The ADS recording was 481 seconds in duration and the IDS recording was 486 seconds in duration. As expected, compared to ADS, IDS had higher pitch and greater pitch range (IDS: M F0 = 202.19 Hz, F0 range = 385.88 Hz; ADS: M F0 = 171.53 Hz, F0 range = 298.59 Hz), slower speech rate (IDS: 2.85 words/second, 1384 words in total; ADS: 3.76 words/second, 1810 words in total), and hyperarticulated vowels (based on the area of the triangle resulting from plotting F1 and F2 values for the three corner vowels /i/, /u/, and /a/; IDS area = 17263.26 Hz², ADS area = 9455.50 Hz²).

EEG Recording

The infants sat on their parent’s lap approximately 1 m from an LCD screen. Stimuli were presented through audio speakers at 75 dB SPL. In order to maintain infants’ attention, a coloured checkerboard was presented on the screen which changed colour every 30 seconds. While infants listened to the speech stimuli, their continuous EEG was recorded using a 129 channel Hydrocel Geodesic Sensor Net (HCGSN), NetAmps 300 amplifier and NetStation 4.5.7 software (EGI Inc) at a sampling rate of 1000 Hz with the reference electrode placed at Cz.
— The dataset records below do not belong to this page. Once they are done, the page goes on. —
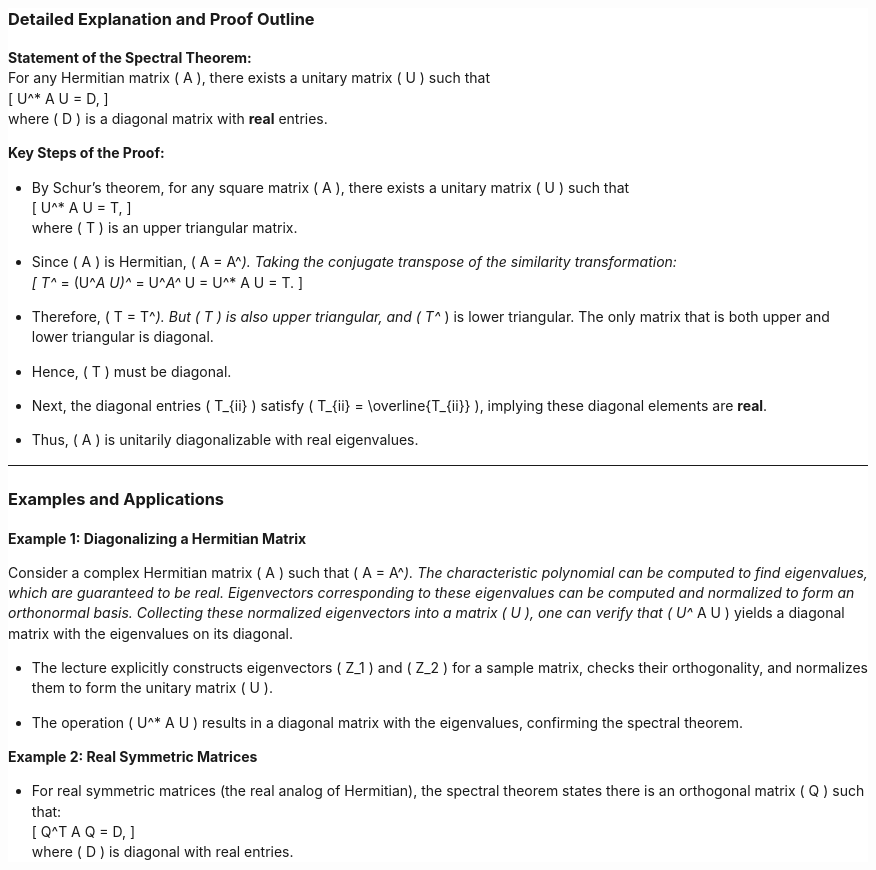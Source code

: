 
### Detailed Explanation and Proof Outline

**Statement of the Spectral Theorem:**  
For any Hermitian matrix \( A \), there exists a unitary matrix \( U \) such that  
\[
U^* A U = D,
\]  
where \( D \) is a diagonal matrix with **real** entries.

**Key Steps of the Proof:**

- By Schur’s theorem, for any square matrix \( A \), there exists a unitary matrix \( U \) such that  
\[
U^* A U = T,
\]  
where \( T \) is an upper triangular matrix.
  
- Since \( A \) is Hermitian, \( A = A^*\). Taking the conjugate transpose of the similarity transformation:  
\[
T^* = (U^*A U)^* = U^*A^* U = U^* A U = T.
\]

- Therefore, \( T = T^*\). But \( T \) is also upper triangular, and \( T^* \) is lower triangular. The only matrix that is both upper and lower triangular is diagonal.

- Hence, \( T \) must be diagonal.

- Next, the diagonal entries \( T_{ii} \) satisfy \( T_{ii} = \overline{T_{ii}} \), implying these diagonal elements are **real**.

- Thus, \( A \) is unitarily diagonalizable with real eigenvalues.

---

### Examples and Applications

**Example 1: Diagonalizing a Hermitian Matrix**

Consider a complex Hermitian matrix \( A \) such that \( A = A^*\). The characteristic polynomial can be computed to find eigenvalues, which are guaranteed to be real. Eigenvectors corresponding to these eigenvalues can be computed and normalized to form an orthonormal basis. Collecting these normalized eigenvectors into a matrix \( U \), one can verify that \( U^* A U \) yields a diagonal matrix with the eigenvalues on its diagonal.

- The lecture explicitly constructs eigenvectors \( Z_1 \) and \( Z_2 \) for a sample matrix, checks their orthogonality, and normalizes them to form the unitary matrix \( U \).

- The operation \( U^* A U \) results in a diagonal matrix with the eigenvalues, confirming the spectral theorem.

**Example 2: Real Symmetric Matrices**

- For real symmetric matrices (the real analog of Hermitian), the spectral theorem states there is an orthogonal matrix \( Q \) such that:  
\[
Q^T A Q = D,
\]  
where \( D \) is diagonal with real entries.
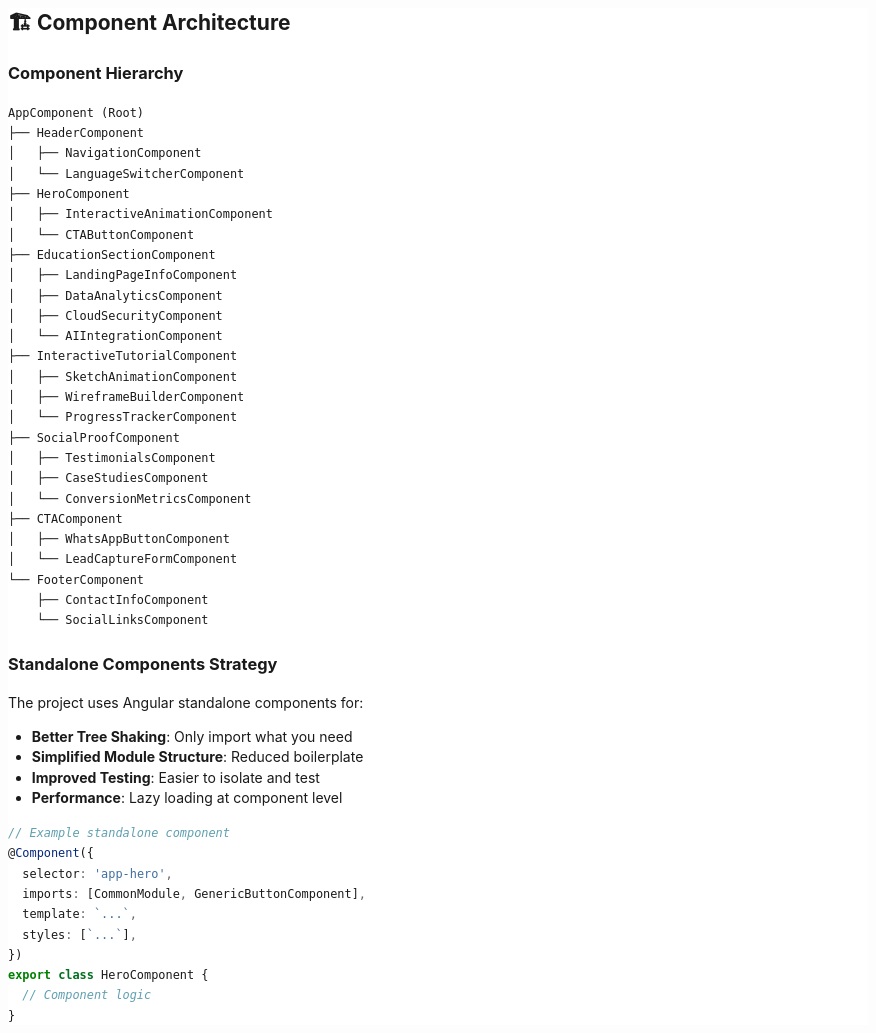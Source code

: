 ## 🏗 Component Architecture

### Component Hierarchy

```
AppComponent (Root)
├── HeaderComponent
│   ├── NavigationComponent
│   └── LanguageSwitcherComponent
├── HeroComponent
│   ├── InteractiveAnimationComponent
│   └── CTAButtonComponent
├── EducationSectionComponent
│   ├── LandingPageInfoComponent
│   ├── DataAnalyticsComponent
│   ├── CloudSecurityComponent
│   └── AIIntegrationComponent
├── InteractiveTutorialComponent
│   ├── SketchAnimationComponent
│   ├── WireframeBuilderComponent
│   └── ProgressTrackerComponent
├── SocialProofComponent
│   ├── TestimonialsComponent
│   ├── CaseStudiesComponent
│   └── ConversionMetricsComponent
├── CTAComponent
│   ├── WhatsAppButtonComponent
│   └── LeadCaptureFormComponent
└── FooterComponent
    ├── ContactInfoComponent
    └── SocialLinksComponent
```

### Standalone Components Strategy

The project uses Angular standalone components for:

- **Better Tree Shaking**: Only import what you need
- **Simplified Module Structure**: Reduced boilerplate
- **Improved Testing**: Easier to isolate and test
- **Performance**: Lazy loading at component level

```typescript
// Example standalone component
@Component({
  selector: 'app-hero',
  imports: [CommonModule, GenericButtonComponent],
  template: `...`,
  styles: [`...`],
})
export class HeroComponent {
  // Component logic
}
```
The electrode impedances were kept below 50 kΩ. The continuous EEG was saved for offline analysis.

EEG Pre-processing

The EEG analysis was performed using EEGLAB⁵¹, FieldTrip⁵², the mTRF toolbox³⁸, and custom scripts in MATLAB2014a⁵³. Since the infant EEG recordings are noisy due to infant movements, we applied artifact subspace reconstruction (ASR⁵⁴) to remove noise. ASR uses a sliding window technique whereby each window of EEG data is decomposed via principal component analysis so it can be compared statistically with data from a calibration dataset. Within each sliding window the ASR algorithm identifies principal subspaces, which significantly deviate from the baseline EEG and then reconstructs these subspaces using a mixing matrix computed from the baseline EEG recording. In this study, we used a sliding window of 500 msec and a threshold of 20 standard deviations to identify corrupted subspaces. The noisy channels that were removed during the ASR procedure were later replaced by averaging the neighbouring channels weighted by distance. The EEG was then analysed in two ways: EEG power analysis and temporal response function (TRF) analysis.

EEG Power Analysis

First EEG data were down-sampled to 250 Hz for computational reasons. The EEG was then divided into one second non-overlapping epochs starting from the onset of the ADS and IDS recordings. EEG epochs with amplitude fluctuations exceeding ±100 µV were removed. The data were then re-referenced to the average of all the electrodes. All participants had at least 100 artifact-free epochs (corresponding to 100 seconds of EEG data; ADS M = 206.5, SD = 25.23; IDS M = 203.52, SD = 31.55). All artifact-free EEG data were analysed using a discrete Fourier transform (DFT), with a Hanning window of one second width and 50% overlap. Power (µV²) was derived from the DFT output in the 4–8 Hz frequency band for ADS and IDS conditions.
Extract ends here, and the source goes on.